Specifically, the lack of calibration and testing of a non safety-related device could adversely affect the capability of the EDG to start and load within 10 seconds as required by TS. In accordance with NRC IMC 0609.04, Initial Screening and Characterization of Findings, the inspectors conducted a Phase 1 Significance Determination Process (SDP) screening and determined the finding to be of very low safety significance (Green) because it was not a design issue resulting in loss of function, it did not represent an actual loss of a system safety function, it did not result in exceeding a TS allowed outage time, and it did not affect external event mitigation. A review of the most recent EDG tests demonstrated that the EDGs started within the required 10 seconds thereby indicating that the fuel line header was not empty at the time of the test. A cross-cutting aspect was not identified because the finding does not represent current performance.

Enforcement:

TS 6.8.1.a states that written procedures shall be established, implemented, and maintained covering the activities recommended in Appendix A of Regulatory Guide 1.33, Rev. 2, February 1978. The Regulatory Guide states in part that procedures of a type appropriate to the circumstances should be provided to ensure that tools, gauges, instruments, controls and other measuring and testing devices are properly controlled, calibrated and adjusted at specified periods to maintain accuracy.

Specific examples of such equipment to be calibrated and tested are readout instruments, interlock permissive and prohibit circuits, alarm devices, sensors, signal controllers, controls, protective circuits, and laboratory equipment. Contrary to this requirement, the licensee failed to develop and implement a procedure to ensure an alarm device maintained its accuracy. Specifically, since initial plant operation, the licensee failed to provide appropriate procedural guidance for the testing and calibration of the EDGs ultrasonic alarm devices that monitored a safety-related function. Because this finding is of very low safety significance and because it was entered into the licensees corrective action program as CR-11-00984, this violation is being treated as an NCV, consistent with Section 2.3.2 of the NRC Enforcement Policy: NCV 05000395/2011006-05, Failure to Develop a Procedure to Ensure an Emergency Diesel Generator Alarm Device was Calibrated or Tested.

.2.5 Emergency Feedwater (EFW) Motor Driven Pumps

a. Inspection Scope

The team reviewed the UFSAR, PI&Ds, test data, system health, vendor manual, as well as operating and surveillance procedures to identify design, maintenance, and operational requirements related to pump flow rate, developed head, achieved system flow, net positive suction head (NPSH), vortex formation and prevention, minimum flow requirements, and runout protection. These requirements were reviewed for pump operation with the source of water originating from the condensate storage tank. Design calculations as well as documentation of periodic surveillance tests were reviewed to verify that design performance requirements were met. Maintenance, in-service testing, corrective action documents, and design change histories were reviewed to assess the potential for component degradation and the resulting impact on design margins and performance. The team also evaluated the adequacy of the suction piping of the pump with respect to its low design pressure and its vulnerability to over pressurization due to back flow from a leaking discharge check valve. The team concentrated its efforts on the pumps capability of performing its safety function, i.e., delivering the required flow rate to the steam generators at the prescribed design pressure. In addition, the team walked down portions of the EFW system to verify that the installed configuration was consistent with design bases information and to visually inspect the material condition of the pumps.
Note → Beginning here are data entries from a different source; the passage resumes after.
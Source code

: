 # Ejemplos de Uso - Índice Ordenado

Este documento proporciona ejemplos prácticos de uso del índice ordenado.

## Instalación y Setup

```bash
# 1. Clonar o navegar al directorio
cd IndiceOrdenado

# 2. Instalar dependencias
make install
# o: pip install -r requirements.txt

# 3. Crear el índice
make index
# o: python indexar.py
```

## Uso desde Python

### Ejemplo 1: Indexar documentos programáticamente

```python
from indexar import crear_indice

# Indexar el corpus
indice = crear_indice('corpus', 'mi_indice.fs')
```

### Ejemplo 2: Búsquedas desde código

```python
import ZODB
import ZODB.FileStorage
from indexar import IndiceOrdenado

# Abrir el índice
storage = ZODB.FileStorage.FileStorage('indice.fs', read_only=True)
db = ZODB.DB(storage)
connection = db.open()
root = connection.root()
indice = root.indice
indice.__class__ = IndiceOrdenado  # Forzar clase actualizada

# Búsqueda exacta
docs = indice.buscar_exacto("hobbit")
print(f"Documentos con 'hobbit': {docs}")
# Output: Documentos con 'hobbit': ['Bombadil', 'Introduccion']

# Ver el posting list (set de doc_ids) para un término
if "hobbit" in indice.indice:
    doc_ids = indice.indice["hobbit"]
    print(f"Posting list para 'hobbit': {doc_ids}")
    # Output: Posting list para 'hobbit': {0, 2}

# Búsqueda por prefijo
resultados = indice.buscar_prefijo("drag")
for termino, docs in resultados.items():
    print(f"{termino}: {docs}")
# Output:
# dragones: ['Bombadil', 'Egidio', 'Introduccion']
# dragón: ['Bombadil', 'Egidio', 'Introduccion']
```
The team reviewed calculations that establish voltage drop, protection and coordination, motor brake horsepower (BHP) requirements, and short circuit protection for the motor power supply and feeder cable to verify the adequacy of power and protection during design bases scenarios.

b. Findings

Introduction:

The team identified a Green non-cited violation (NCV) of 10 CFR Part 50, Appendix B, Criterion XI, Test Control for the licensees failure to establish a test program that demonstrated the operability of EFW pump discharge check valves. The test procedure was inadequate to provide reasonable assurance that the check valves would

(1) not allow reverse flow sufficient to rotate its pump backwards,
(2) not allow reverse flow that would overpressurize its pumps suction piping and,
(3) not allow reverse flow that would lower the forward flow to a value below the required flow to the steam generators.
Description:

The licensee uses procedure, STP-220.001, Motor Driven Emergency Feedwater Pump and Valve Test, Rev. 9 to test the EFW pump discharge check valve 1048A(B) of the redundant train. The function of the check valves is to prevent reverse flow sufficient to rotate its pump backwards, prevent reverse flow that would overpressurize its pumps suction piping and, prevent reverse flow that would lower the forward flow to a value below the required flow to the steam generators. The team identified the following deficiencies in the test procedure:

  • The procedure had an in-service testing acceptance limit of up to a 5 psig increase at pressure gauge PI-3506 which is located upstream of check valve 1048A(B). The team determined that the licensee did not have an adequate bases for determining that the acceptance criteria was adequate for determining that the check valve functions properly, nor was there an adequate bases for translating the pressure increase to a reverse flow rate through the check valve. As a result of the teams determination, the licensee performed an informal analysis that analyzed pressure drops and flow rates throughout the EFW system. The study determined that a pressure increase of 5 psig at the PI-3506 gauge resulted in a significant loss of flow

[reverse flow through check valve 1048A(B)] such that two steam generators were deprived of receiving the full flow of 380 gpm credited in the safety analysis.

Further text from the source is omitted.